6% net margin versus -4. 4% for Helmerich & Payne, Inc. — meaning it keeps 6. 6% of every revenue dollar as bottom-line profit. Operating margin tells a similar story: NE leads at 15. 7% versus 6. 2% for HP. At the gross margin level — before operating expenses — NE leads at 19. 7%, reflecting greater pricing power or product mix advantage. Stronger margins indicate durable pricing power, lower cost of revenue, or higher mix of software/services. They are one of the clearest signs of business quality.
06Is NE or HP more undervalued right now?
Analyst consensus price targets imply the most upside for HP: -0.
1% to $36. 86.
07Which pays a better dividend — NE or HP?
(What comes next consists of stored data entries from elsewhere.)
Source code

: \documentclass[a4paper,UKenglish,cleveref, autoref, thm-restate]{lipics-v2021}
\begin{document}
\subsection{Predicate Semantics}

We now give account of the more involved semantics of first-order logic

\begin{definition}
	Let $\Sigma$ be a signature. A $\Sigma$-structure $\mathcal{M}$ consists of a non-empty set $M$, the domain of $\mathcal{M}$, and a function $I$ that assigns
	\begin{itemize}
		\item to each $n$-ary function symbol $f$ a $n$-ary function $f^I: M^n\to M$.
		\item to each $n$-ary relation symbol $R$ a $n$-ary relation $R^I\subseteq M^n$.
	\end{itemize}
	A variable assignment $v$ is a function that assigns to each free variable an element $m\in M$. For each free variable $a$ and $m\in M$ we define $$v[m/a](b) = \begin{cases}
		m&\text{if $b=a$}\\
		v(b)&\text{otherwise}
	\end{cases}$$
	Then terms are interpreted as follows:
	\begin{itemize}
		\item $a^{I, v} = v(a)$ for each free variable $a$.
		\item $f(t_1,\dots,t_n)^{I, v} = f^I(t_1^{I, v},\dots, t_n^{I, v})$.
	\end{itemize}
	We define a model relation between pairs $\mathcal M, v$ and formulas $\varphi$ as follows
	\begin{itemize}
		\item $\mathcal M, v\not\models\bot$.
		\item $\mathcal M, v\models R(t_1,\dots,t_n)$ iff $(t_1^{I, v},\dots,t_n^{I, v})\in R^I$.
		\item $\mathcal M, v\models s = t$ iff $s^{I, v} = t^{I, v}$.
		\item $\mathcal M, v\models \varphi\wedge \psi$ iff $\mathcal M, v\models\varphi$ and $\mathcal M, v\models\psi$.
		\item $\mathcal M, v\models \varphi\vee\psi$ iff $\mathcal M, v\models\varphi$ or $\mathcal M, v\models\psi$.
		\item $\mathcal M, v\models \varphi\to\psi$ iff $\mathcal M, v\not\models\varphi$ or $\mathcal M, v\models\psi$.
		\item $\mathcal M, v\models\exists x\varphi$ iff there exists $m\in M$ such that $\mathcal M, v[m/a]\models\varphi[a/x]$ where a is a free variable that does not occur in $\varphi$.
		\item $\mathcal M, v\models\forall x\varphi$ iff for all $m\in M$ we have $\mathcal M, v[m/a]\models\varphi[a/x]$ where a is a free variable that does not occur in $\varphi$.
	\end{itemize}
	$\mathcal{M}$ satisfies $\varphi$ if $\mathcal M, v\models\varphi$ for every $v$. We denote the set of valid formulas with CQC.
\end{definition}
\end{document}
All stocks in this comparison pay dividends.
Noble Corporation Plc (NE) offers the highest yield at 4. 1%, versus 2. 8% for Helmerich & Payne, Inc. (HP).
08Is NE or HP better for a retirement portfolio?
For long-horizon retirement investors, Noble Corporation Plc (NE) is the stronger choice — it scores higher on the combination of lower volatility, dividend reliability, and long-term compounding (low volatility (β 0.
92), 4. 1% yield, +118. 1% 10Y return). Both have compounded well over 10 years (NE: +118. 1%, HP: -3. 5%), confirming both are viable long-term holds — but the lower-volatility option typically results in less emotional selling during corrections. Retirement portfolios generally favour predictability over maximum returns. Consult a financial advisor before making allocation decisions.
09What are the main differences between NE and HP?
Both stocks operate in the Energy sector, making this a peer-level intra-sector comparison — the same macro tailwinds and headwinds will affect both.
In terms of investment character: NE is a small-cap income-oriented stock; HP is a small-cap high-growth stock. These fundamental differences mean investors should not choose between them on a single metric — the "better stock" depends entirely on which of these characteristics aligns with your investment strategy.